Source: NBC News
COLUMBIA, S.C. — Bernie Sanders and Cory Booker both marked Martin Luther King Day at the same event here Monday, but highlighted very different parts of his legacy as both senators prepare for contrasting presidential campaigns.
Sanders, a Vermont independent, tore into President Donald Trump, calling him a “racist” who foments bigotry.
He connected his trademark economic populism and call for a “political revolution” to the struggle for racial justice and King’s own campaigns for economic equality.“King had a revolutionary spirit.
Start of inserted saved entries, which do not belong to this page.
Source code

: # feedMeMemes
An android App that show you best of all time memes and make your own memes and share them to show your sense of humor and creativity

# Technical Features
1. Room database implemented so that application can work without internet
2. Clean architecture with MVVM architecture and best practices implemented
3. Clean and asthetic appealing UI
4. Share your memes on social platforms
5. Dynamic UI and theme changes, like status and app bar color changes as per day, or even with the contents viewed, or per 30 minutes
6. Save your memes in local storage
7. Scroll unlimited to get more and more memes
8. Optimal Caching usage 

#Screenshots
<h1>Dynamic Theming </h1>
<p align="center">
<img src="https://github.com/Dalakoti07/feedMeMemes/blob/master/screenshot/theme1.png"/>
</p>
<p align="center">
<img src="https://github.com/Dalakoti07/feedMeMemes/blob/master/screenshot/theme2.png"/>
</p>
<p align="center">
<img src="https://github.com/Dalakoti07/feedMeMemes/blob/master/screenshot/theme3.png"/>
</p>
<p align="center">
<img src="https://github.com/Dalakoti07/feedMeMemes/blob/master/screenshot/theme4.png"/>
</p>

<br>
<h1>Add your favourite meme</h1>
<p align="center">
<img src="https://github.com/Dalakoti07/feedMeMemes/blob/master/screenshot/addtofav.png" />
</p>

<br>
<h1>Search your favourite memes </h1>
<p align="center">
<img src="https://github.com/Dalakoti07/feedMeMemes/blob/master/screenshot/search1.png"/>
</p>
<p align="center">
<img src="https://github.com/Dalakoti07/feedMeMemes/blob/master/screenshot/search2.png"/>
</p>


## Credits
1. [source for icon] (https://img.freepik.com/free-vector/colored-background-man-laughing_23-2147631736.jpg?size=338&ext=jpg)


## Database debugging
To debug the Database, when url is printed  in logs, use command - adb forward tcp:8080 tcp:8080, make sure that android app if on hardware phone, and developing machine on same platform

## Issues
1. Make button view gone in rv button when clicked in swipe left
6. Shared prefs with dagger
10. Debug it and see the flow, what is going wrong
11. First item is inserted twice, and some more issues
Yes, he was a revolutionary,” Sanders said in front of the South Carolina State House dome at an event organized by the NAACP. “Combating racial equality must be central to combating economic inequality.”
Sanders noted that King was in Memphis, Tennessee to support a strike by sanitation workers when he was assassinated, and that he protested the Vietnam War, even though “many of his liberal friends” and “editorial writer after editorial writer deserted him” over it.
Booker, a young African-American Democrat from New Jersey, wore no coat despite an unusual cold snap that sent temperatures into the 30s — “I’m layered,” he explained — and made easy connections with the overwhelmingly black crowd that came to shake his hand and listen to him speak.
“You make a Jersey boy feel like he’s home,” Booker said after the taking the stage. “A third of the black folk up in Newark are from South Carolina, so I know I’m at home.”